- **Task objective**
In full and without change, transcribe the records below.
====== Records shown ======
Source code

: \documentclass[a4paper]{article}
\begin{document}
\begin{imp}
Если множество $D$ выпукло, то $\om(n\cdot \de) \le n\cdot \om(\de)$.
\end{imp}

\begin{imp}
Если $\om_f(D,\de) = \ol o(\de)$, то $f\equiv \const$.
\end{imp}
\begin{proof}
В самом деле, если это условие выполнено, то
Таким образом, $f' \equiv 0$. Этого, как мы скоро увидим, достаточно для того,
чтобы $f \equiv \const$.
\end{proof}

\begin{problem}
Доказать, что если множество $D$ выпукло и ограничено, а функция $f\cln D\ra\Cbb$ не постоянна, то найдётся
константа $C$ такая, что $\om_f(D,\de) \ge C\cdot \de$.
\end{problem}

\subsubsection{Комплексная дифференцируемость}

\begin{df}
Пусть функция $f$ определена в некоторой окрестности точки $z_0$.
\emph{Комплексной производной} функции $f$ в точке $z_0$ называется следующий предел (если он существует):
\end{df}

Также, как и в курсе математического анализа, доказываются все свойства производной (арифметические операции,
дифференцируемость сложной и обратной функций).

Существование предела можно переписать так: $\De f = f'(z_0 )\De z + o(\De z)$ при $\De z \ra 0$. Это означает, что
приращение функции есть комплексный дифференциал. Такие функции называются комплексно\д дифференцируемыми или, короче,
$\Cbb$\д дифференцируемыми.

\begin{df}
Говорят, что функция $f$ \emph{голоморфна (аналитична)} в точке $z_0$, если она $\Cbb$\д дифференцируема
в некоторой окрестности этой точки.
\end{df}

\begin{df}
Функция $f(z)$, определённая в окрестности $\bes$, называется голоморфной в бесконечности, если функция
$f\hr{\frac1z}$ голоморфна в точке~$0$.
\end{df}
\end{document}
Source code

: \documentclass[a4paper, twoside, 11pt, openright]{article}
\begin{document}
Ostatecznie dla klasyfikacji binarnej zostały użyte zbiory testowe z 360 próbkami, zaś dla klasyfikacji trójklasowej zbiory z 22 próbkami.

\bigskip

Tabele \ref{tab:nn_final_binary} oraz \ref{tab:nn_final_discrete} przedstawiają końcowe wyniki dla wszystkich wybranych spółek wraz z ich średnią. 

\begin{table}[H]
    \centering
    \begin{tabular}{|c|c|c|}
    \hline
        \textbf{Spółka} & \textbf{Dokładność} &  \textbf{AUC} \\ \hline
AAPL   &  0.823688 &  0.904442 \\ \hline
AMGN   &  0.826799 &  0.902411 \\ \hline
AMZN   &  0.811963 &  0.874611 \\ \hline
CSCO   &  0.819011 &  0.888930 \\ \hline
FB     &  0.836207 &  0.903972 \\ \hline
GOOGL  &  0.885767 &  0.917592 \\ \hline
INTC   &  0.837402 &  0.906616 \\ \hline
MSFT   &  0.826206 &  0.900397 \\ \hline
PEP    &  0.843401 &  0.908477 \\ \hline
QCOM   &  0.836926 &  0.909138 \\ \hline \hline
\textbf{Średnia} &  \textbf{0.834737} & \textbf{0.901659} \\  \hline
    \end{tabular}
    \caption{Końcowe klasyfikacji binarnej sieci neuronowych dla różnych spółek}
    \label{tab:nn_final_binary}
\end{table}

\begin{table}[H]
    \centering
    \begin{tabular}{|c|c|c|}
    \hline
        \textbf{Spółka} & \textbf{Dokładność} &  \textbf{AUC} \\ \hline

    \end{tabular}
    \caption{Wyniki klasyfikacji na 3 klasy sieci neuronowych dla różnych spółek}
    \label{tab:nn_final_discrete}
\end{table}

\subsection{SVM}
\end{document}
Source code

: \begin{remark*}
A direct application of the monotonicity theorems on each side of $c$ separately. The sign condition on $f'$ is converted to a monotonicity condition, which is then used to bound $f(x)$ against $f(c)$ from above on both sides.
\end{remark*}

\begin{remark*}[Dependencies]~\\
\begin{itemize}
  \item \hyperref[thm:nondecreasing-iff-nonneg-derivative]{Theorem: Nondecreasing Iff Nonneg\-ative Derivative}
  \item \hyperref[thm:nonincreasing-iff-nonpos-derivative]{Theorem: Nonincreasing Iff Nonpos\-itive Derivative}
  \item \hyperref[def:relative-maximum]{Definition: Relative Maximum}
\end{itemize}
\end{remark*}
======
- **Task response**
Source code

: \documentclass[a4paper]{article}
\begin{document}
\begin{imp}
Если множество $D$ выпукло, то $\om(n\cdot \de) \le n\cdot \om(\de)$.
\end{imp}

\begin{imp}
Если $\om_f(D,\de) = \ol o(\de)$, то $f\equiv \const$.
\end{imp}
\begin{proof}
В самом деле, если это условие выполнено, то
Таким образом, $f' \equiv 0$. Этого, как мы скоро увидим, достаточно для того,
чтобы $f \equiv \const$.
\end{proof}

\begin{problem}
Доказать, что если множество $D$ выпукло и ограничено, а функция $f\cln D\ra\Cbb$ не постоянна, то найдётся
константа $C$ такая, что $\om_f(D,\de) \ge C\cdot \de$.
\end{problem}

\subsubsection{Комплексная дифференцируемость}

\begin{df}
Пусть функция $f$ определена в некоторой окрестности точки $z_0$.
\emph{Комплексной производной} функции $f$ в точке $z_0$ называется следующий предел (если он существует):
\end{df}

Также, как и в курсе математического анализа, доказываются все свойства производной (арифметические операции,
дифференцируемость сложной и обратной функций).

Существование предела можно переписать так: $\De f = f'(z_0 )\De z + o(\De z)$ при $\De z \ra 0$. Это означает, что
приращение функции есть комплексный дифференциал. Такие функции называются комплексно\д дифференцируемыми или, короче,
$\Cbb$\д дифференцируемыми.

\begin{df}
Говорят, что функция $f$ \emph{голоморфна (аналитична)} в точке $z_0$, если она $\Cbb$\д дифференцируема
в некоторой окрестности этой точки.
\end{df}

\begin{df}
Функция $f(z)$, определённая в окрестности $\bes$, называется голоморфной в бесконечности, если функция
$f\hr{\frac1z}$ голоморфна в точке~$0$.
\end{df}
\end{document}
Source code

: \documentclass[a4paper, twoside, 11pt, openright]{article}
\begin{document}
Ostatecznie dla klasyfikacji binarnej zostały użyte zbiory testowe z 360 próbkami, zaś dla klasyfikacji trójklasowej zbiory z 22 próbkami.

\bigskip

Tabele \ref{tab:nn_final_binary} oraz \ref{tab:nn_final_discrete} przedstawiają końcowe wyniki dla wszystkich wybranych spółek wraz z ich średnią. 

\begin{table}[H]
    \centering
    \begin{tabular}{|c|c|c|}
    \hline
        \textbf{Spółka} & \textbf{Dokładność} &  \textbf{AUC} \\ \hline
AAPL   &  0.823688 &  0.904442 \\ \hline
AMGN   &  0.826799 &  0.902411 \\ \hline
AMZN   &  0.811963 &  0.874611 \\ \hline
CSCO   &  0.819011 &  0.888930 \\ \hline
FB     &  0.836207 &  0.903972 \\ \hline
GOOGL  &  0.885767 &  0.917592 \\ \hline
INTC   &  0.837402 &  0.906616 \\ \hline
MSFT   &  0.826206 &  0.900397 \\ \hline
PEP    &  0.843401 &  0.908477 \\ \hline
QCOM   &  0.836926 &  0.909138 \\ \hline \hline
\textbf{Średnia} &  \textbf{0.834737} & \textbf{0.901659} \\  \hline
    \end{tabular}
    \caption{Końcowe klasyfikacji binarnej sieci neuronowych dla różnych spółek}
    \label{tab:nn_final_binary}
\end{table}

\begin{table}[H]
    \centering
    \begin{tabular}{|c|c|c|}
    \hline
        \textbf{Spółka} & \textbf{Dokładność} &  \textbf{AUC} \\ \hline

    \end{tabular}
    \caption{Wyniki klasyfikacji na 3 klasy sieci neuronowych dla różnych spółek}
    \label{tab:nn_final_discrete}
\end{table}

\subsection{SVM}
\end{document}
Source code

: \begin{remark*}
A direct application of the monotonicity theorems on each side of $c$ separately. The sign condition on $f'$ is converted to a monotonicity condition, which is then used to bound $f(x)$ against $f(c)$ from above on both sides.
\end{remark*}

\begin{remark*}[Dependencies]~\\
\begin{itemize}
  \item \hyperref[thm:nondecreasing-iff-nonneg-derivative]{Theorem: Nondecreasing Iff Nonneg\-ative Derivative}
  \item \hyperref[thm:nonincreasing-iff-nonpos-derivative]{Theorem: Nonincreasing Iff Nonpos\-itive Derivative}
  \item \hyperref[def:relative-maximum]{Definition: Relative Maximum}
\end{itemize}
\end{remark*}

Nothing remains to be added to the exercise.